■ Dataset ■
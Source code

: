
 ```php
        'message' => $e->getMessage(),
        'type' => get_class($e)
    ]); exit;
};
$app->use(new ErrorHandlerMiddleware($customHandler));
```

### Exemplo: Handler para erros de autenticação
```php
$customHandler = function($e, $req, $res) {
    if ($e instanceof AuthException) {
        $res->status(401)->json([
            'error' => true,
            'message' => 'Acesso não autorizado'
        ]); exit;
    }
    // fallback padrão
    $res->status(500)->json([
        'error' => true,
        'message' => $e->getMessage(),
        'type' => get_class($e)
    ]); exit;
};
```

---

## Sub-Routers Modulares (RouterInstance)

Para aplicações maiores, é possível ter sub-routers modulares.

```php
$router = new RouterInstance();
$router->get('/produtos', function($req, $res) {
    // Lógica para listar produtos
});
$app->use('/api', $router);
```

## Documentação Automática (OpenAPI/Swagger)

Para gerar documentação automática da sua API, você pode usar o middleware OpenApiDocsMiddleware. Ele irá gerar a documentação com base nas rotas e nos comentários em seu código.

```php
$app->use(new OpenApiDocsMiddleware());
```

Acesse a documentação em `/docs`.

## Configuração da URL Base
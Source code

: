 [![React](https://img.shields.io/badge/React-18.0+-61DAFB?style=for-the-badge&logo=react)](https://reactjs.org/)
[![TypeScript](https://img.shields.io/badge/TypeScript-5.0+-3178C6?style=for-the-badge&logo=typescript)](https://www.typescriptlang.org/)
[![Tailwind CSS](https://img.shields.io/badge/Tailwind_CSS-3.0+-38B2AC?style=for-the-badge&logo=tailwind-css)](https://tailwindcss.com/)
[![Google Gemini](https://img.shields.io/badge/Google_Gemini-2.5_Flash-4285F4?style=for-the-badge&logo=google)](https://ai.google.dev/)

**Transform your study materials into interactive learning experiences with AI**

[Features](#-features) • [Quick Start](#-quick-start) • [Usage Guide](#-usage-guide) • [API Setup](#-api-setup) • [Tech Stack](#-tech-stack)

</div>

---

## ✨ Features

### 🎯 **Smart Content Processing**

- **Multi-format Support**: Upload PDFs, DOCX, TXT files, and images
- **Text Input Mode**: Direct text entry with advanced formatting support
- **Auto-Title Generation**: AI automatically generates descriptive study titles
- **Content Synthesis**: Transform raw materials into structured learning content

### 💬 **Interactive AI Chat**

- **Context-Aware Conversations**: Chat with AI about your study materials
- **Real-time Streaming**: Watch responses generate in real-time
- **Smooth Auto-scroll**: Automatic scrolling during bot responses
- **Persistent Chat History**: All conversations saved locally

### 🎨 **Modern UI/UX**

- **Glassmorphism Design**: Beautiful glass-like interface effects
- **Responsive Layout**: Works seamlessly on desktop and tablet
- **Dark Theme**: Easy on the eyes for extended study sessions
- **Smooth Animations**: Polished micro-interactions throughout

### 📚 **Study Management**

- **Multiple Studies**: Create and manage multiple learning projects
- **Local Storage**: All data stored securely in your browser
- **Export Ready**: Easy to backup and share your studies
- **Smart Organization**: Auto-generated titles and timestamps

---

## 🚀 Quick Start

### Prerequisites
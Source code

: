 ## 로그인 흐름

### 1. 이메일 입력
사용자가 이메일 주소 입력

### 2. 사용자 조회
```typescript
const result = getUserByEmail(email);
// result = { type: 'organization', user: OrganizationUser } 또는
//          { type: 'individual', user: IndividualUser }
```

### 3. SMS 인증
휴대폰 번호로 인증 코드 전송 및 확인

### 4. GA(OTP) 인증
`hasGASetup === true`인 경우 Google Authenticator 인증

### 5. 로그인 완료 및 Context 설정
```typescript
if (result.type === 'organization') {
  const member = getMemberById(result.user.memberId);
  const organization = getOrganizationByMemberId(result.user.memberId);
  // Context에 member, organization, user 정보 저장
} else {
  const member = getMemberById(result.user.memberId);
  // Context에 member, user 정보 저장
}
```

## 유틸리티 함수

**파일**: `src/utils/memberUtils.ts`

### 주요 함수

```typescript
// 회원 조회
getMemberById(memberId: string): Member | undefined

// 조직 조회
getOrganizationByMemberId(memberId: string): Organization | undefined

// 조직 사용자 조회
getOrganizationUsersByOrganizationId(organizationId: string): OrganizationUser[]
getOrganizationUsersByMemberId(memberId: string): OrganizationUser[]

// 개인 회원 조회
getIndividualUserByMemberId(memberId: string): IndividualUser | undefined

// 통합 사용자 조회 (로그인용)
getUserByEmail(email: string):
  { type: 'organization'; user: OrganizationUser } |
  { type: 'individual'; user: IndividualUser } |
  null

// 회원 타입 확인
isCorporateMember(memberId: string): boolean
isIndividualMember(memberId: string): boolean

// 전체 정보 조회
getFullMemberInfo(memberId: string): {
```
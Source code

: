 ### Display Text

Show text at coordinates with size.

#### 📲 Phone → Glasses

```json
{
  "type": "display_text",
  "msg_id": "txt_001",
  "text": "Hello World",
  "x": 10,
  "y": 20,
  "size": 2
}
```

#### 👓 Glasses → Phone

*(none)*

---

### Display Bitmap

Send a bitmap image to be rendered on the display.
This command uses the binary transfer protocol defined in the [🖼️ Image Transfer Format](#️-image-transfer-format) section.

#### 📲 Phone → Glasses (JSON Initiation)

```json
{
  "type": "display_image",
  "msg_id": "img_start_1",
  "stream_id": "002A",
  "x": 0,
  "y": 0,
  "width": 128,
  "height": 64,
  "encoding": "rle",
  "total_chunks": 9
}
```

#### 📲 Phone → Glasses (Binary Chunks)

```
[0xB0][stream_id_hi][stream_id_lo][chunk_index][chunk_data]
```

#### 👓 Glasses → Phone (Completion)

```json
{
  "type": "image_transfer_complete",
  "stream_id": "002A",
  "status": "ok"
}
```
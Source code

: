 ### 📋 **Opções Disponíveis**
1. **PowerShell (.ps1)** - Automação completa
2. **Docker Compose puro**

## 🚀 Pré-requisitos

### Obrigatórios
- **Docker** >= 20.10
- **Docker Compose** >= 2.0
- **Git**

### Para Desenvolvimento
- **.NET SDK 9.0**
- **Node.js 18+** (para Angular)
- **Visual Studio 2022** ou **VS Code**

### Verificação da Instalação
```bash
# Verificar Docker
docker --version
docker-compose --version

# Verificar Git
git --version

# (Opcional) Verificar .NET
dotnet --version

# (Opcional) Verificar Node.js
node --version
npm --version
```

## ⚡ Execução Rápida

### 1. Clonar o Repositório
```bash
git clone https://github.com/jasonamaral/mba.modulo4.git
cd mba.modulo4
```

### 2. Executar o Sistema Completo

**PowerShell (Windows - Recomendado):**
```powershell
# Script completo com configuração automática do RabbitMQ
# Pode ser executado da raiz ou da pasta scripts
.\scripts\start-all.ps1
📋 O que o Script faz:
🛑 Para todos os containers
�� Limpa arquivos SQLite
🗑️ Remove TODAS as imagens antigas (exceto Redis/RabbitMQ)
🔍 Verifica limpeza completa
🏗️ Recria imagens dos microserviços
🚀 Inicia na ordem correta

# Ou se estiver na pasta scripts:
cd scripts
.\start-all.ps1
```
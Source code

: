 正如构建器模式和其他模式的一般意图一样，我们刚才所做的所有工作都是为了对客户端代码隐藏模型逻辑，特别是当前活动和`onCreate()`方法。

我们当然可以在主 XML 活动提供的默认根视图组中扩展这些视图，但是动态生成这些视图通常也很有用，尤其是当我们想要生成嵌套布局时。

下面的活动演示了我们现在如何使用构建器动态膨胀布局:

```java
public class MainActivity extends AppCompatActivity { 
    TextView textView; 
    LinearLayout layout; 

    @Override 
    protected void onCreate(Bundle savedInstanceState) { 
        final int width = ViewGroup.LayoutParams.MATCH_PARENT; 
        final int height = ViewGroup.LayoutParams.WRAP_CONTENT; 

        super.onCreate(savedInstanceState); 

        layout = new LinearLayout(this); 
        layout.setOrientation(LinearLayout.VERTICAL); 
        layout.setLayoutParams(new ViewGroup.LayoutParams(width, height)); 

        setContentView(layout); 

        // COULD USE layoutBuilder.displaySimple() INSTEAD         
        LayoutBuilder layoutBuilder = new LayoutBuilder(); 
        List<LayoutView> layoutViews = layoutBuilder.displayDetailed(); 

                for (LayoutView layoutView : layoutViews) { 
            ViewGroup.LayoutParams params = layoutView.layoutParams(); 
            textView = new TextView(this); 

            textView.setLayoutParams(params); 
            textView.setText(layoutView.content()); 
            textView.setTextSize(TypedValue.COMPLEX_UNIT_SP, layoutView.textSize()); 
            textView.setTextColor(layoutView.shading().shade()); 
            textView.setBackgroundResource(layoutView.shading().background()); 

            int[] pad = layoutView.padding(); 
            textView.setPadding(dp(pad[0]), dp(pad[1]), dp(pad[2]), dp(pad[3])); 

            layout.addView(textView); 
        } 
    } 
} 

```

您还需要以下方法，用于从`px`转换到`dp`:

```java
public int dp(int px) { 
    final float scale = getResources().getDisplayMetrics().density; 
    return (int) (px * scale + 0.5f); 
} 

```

■ What to work on ■
Please return only the lines above, starting at the line that has "Para aplicações maiores, é" and ending at the line that has "## Documentação Automática (OpenAPI/Swagger)", keeping both and leaving each one unchanged.

■ Solution to the exercise ■
Para aplicações maiores, é possível ter sub-routers modulares.

```php
$router = new RouterInstance();
$router->get('/produtos', function($req, $res) {
    // Lógica para listar produtos
});
$app->use('/api', $router);
```

## Documentação Automática (OpenAPI/Swagger)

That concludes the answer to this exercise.